NVIDIA GPU Driver Custom Resource Definition
Overview of the GPU Driver Custom Resource Definition
Note
Technology Preview features are not supported in production environments and are not functionally complete. Technology Preview features provide early access to upcoming product features, enabling customers to test functionality and provide feedback during the development process. These releases may not have any documentation, and testing is limited.
This feature does not support an upgrade from an earlier version of the NVIDIA GPU Operator. You must uninstall an existing installation and then install the Operator again. Uninstalling the Operator interrupts services and applications that require access to NVIDIA GPUs.
As a technology preview feature, you can create one or more instances of an NVIDIA driver custom resource to specify the NVIDIA GPU driver type and driver version to configure on specific nodes. You can specify labels in the node selector field to control which NVIDIA driver configuration is applied to specific nodes.

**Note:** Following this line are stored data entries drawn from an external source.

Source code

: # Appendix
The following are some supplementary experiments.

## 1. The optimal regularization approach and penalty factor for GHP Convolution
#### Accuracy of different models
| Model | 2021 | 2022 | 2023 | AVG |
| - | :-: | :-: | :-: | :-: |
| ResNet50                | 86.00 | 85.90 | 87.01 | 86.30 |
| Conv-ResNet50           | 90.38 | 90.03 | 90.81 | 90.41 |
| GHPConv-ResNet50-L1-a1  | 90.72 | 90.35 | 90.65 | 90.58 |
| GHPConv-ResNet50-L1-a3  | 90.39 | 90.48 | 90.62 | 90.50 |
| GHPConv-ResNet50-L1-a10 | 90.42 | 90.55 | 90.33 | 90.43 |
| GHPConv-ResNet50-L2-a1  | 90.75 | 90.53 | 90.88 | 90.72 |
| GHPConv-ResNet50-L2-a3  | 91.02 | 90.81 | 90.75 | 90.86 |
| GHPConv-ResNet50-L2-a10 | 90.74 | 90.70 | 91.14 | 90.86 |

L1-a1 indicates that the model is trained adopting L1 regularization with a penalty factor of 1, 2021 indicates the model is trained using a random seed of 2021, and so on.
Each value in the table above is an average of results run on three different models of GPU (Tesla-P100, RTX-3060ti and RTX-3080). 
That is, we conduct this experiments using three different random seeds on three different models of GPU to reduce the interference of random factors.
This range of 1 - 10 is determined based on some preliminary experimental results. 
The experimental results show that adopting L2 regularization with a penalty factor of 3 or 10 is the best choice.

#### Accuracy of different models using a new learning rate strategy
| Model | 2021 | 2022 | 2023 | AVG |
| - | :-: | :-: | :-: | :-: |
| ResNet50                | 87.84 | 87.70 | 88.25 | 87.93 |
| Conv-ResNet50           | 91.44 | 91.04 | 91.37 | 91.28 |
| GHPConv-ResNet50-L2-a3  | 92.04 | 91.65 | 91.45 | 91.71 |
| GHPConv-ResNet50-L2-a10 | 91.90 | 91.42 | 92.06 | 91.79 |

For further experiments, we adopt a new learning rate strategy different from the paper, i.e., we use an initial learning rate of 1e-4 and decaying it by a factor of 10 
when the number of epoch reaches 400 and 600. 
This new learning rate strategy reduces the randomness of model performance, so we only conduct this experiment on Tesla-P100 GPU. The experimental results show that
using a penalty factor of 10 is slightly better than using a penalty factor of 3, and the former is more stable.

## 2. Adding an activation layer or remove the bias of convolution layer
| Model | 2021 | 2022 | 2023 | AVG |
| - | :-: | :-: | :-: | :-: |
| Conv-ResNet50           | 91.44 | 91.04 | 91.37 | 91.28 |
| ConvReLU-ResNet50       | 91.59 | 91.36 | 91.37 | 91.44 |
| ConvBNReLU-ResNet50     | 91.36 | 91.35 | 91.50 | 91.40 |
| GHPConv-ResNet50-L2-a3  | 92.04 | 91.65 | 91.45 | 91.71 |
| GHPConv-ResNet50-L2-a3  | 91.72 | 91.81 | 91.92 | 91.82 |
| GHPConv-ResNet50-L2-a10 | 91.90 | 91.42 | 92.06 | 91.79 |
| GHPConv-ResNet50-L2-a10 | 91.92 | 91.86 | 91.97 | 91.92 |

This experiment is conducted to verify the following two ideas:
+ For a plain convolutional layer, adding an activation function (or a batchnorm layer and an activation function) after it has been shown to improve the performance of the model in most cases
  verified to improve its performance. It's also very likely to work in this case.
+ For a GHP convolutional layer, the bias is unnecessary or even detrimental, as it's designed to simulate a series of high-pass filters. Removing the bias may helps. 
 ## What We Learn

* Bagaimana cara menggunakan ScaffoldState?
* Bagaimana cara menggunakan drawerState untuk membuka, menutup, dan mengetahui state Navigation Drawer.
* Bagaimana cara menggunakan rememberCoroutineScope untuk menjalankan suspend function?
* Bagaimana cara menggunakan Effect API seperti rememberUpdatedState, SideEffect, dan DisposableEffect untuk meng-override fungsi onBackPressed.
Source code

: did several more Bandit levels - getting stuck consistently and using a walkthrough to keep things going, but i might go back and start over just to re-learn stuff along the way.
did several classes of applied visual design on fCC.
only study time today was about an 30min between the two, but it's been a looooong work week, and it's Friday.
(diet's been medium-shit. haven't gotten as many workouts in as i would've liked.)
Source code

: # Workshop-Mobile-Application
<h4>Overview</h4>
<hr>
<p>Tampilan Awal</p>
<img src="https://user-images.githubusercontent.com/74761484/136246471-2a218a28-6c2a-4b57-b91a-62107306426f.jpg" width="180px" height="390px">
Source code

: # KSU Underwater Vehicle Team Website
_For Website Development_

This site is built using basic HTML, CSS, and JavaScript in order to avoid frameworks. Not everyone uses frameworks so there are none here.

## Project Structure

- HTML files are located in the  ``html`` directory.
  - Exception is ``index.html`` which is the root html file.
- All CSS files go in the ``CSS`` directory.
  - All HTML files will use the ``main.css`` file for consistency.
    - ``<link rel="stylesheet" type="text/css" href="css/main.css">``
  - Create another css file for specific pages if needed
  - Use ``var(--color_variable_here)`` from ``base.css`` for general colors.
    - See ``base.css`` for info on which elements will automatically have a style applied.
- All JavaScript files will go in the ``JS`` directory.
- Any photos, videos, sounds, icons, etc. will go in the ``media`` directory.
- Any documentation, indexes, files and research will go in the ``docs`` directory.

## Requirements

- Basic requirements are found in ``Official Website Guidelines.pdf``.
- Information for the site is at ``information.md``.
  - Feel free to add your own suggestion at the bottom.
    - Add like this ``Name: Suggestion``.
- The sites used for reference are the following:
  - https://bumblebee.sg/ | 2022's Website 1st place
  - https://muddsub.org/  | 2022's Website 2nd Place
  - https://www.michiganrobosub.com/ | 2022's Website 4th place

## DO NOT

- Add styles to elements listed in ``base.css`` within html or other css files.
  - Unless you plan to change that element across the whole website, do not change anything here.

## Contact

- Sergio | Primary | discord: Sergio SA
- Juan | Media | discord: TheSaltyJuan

Comparison: Managing the Driver with CRD versus the Cluster Policy
Before the introduction of the NVIDIA GPU Driver custom resource definition, you manage the driver by modifying the driver field and subfields of the cluster policy custom resource definition.
The key differences between the two approaches are summarized in the following table.
Cluster Policy CRD |
NVIDIA Driver CRD |
---|---|
|
|
Driver Daemon Sets
The NVIDIA GPU Operator starts a driver daemon set for each NVIDIA driver custom resource and each operating system version.
For example, if your cluster has one NVIDIA driver custom resource that specifies a 535 branch GPU driver and some worker nodes run Ubuntu 20.04 and other worker nodes run Ubuntu 22.04, the Operator starts two driver daemon sets. One daemon set configures the GPU driver on the Ubuntu 20.04 nodes and the other configures the driver on the Ubuntu 22.04 nodes. All the nodes run the same 535 branch GPU driver.
If you choose to use precompiled driver containers, the Operator starts a driver daemon set for each Linux kernel version.
For example, if some nodes run Ubuntu 22.04 and the 5.15.0-84-generic kernel, and other nodes run the 5.15.0-78-generic kernel, then the Operator starts two daemon sets.
About the Default NVIDIA Driver Custom Resource
By default, the helm chart configures a default NVIDIA driver custom resource during installation. This custom resource does not include a node selector and as a result, the custom resource applies to every node in your cluster that has an NVIDIA GPU. The Operator starts a driver daemon set and pods for each operating system version in your cluster.
If you plan to configure your own driver custom resources to specify driver versions, types, and so on, then you might prefer to avoid installing the default custom resource. By preventing the installation, you can avoid node selector conflicts due to the default custom resource matching all nodes and your custom resources matching some of the same nodes.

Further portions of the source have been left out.